### THE RECORDS
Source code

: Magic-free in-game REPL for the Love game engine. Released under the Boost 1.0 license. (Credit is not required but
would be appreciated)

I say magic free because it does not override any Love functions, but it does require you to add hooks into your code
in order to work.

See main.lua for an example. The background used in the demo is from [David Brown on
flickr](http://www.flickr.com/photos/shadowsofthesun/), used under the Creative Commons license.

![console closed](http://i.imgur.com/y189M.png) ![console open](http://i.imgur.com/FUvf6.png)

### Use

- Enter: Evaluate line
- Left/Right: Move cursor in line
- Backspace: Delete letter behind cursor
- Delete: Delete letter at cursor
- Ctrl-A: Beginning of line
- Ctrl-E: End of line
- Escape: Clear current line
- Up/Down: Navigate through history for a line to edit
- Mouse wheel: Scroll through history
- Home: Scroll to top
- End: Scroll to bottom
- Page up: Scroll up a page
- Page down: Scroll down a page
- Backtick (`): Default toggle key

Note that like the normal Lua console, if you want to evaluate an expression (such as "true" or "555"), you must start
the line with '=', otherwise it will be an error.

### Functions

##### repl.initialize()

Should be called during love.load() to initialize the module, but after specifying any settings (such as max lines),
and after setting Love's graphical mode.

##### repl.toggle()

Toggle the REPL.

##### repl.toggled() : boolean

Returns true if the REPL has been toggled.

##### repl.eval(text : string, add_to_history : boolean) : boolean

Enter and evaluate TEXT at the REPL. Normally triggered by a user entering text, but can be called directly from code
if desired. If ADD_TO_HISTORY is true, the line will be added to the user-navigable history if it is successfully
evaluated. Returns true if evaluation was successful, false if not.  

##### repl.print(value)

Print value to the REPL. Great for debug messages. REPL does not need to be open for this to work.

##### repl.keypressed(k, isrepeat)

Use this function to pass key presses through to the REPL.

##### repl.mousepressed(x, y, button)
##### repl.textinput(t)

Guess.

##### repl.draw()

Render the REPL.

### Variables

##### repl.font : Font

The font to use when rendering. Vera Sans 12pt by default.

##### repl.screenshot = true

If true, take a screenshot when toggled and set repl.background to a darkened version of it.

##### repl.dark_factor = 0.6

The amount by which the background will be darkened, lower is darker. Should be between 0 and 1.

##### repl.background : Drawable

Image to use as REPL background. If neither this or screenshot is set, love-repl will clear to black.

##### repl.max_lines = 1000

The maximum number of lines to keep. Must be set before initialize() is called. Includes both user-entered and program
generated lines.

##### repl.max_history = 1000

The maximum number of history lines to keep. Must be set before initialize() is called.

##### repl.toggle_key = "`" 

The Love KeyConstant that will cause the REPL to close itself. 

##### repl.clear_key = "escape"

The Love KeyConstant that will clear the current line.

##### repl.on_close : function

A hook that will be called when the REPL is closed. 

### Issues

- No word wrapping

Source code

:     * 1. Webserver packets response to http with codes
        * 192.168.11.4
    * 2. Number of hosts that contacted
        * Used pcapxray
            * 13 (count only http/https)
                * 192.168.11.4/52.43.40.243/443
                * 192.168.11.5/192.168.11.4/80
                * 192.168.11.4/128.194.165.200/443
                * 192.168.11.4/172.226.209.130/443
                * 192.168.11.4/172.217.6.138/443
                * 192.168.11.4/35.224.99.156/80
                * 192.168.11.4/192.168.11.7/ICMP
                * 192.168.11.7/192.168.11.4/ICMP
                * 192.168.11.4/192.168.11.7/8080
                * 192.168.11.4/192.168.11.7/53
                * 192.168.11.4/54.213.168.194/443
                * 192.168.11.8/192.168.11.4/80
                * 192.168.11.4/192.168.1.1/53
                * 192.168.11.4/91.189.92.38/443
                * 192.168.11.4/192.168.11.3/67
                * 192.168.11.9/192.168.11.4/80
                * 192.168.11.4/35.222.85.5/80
######
__EXERCISE__: The answer should be the entries, given again without a single difference.

__SOLUTION FOR THIS TASK__:
Source code

: Magic-free in-game REPL for the Love game engine. Released under the Boost 1.0 license. (Credit is not required but
would be appreciated)

I say magic free because it does not override any Love functions, but it does require you to add hooks into your code
in order to work.

See main.lua for an example. The background used in the demo is from [David Brown on
flickr](http://www.flickr.com/photos/shadowsofthesun/), used under the Creative Commons license.

![console closed](http://i.imgur.com/y189M.png) ![console open](http://i.imgur.com/FUvf6.png)

### Use

- Enter: Evaluate line
- Left/Right: Move cursor in line
- Backspace: Delete letter behind cursor
- Delete: Delete letter at cursor
- Ctrl-A: Beginning of line
- Ctrl-E: End of line
- Escape: Clear current line
- Up/Down: Navigate through history for a line to edit
- Mouse wheel: Scroll through history
- Home: Scroll to top
- End: Scroll to bottom
- Page up: Scroll up a page
- Page down: Scroll down a page
- Backtick (`): Default toggle key

Note that like the normal Lua console, if you want to evaluate an expression (such as "true" or "555"), you must start
the line with '=', otherwise it will be an error.

### Functions

##### repl.initialize()

Should be called during love.load() to initialize the module, but after specifying any settings (such as max lines),
and after setting Love's graphical mode.

##### repl.toggle()

Toggle the REPL.

##### repl.toggled() : boolean

Returns true if the REPL has been toggled.

##### repl.eval(text : string, add_to_history : boolean) : boolean

Enter and evaluate TEXT at the REPL. Normally triggered by a user entering text, but can be called directly from code
if desired. If ADD_TO_HISTORY is true, the line will be added to the user-navigable history if it is successfully
evaluated. Returns true if evaluation was successful, false if not.  

##### repl.print(value)

Print value to the REPL. Great for debug messages. REPL does not need to be open for this to work.

##### repl.keypressed(k, isrepeat)

Use this function to pass key presses through to the REPL.

##### repl.mousepressed(x, y, button)
##### repl.textinput(t)

Guess.

##### repl.draw()

Render the REPL.

### Variables

##### repl.font : Font

The font to use when rendering. Vera Sans 12pt by default.

##### repl.screenshot = true

If true, take a screenshot when toggled and set repl.background to a darkened version of it.

##### repl.dark_factor = 0.6

The amount by which the background will be darkened, lower is darker. Should be between 0 and 1.

##### repl.background : Drawable

Image to use as REPL background. If neither this or screenshot is set, love-repl will clear to black.

##### repl.max_lines = 1000

The maximum number of lines to keep. Must be set before initialize() is called. Includes both user-entered and program
generated lines.

##### repl.max_history = 1000

The maximum number of history lines to keep. Must be set before initialize() is called.

##### repl.toggle_key = "`" 

The Love KeyConstant that will cause the REPL to close itself. 

##### repl.clear_key = "escape"

The Love KeyConstant that will clear the current line.

##### repl.on_close : function

A hook that will be called when the REPL is closed. 

### Issues

- No word wrapping

Source code

:     * 1. Webserver packets response to http with codes
        * 192.168.11.4
    * 2. Number of hosts that contacted
        * Used pcapxray
            * 13 (count only http/https)
                * 192.168.11.4/52.43.40.243/443
                * 192.168.11.5/192.168.11.4/80
                * 192.168.11.4/128.194.165.200/443
                * 192.168.11.4/172.226.209.130/443
                * 192.168.11.4/172.217.6.138/443
                * 192.168.11.4/35.224.99.156/80
                * 192.168.11.4/192.168.11.7/ICMP
                * 192.168.11.7/192.168.11.4/ICMP
                * 192.168.11.4/192.168.11.7/8080
                * 192.168.11.4/192.168.11.7/53
                * 192.168.11.4/54.213.168.194/443
                * 192.168.11.8/192.168.11.4/80
                * 192.168.11.4/192.168.1.1/53
                * 192.168.11.4/91.189.92.38/443
                * 192.168.11.4/192.168.11.3/67
                * 192.168.11.9/192.168.11.4/80
                * 192.168.11.4/35.222.85.5/80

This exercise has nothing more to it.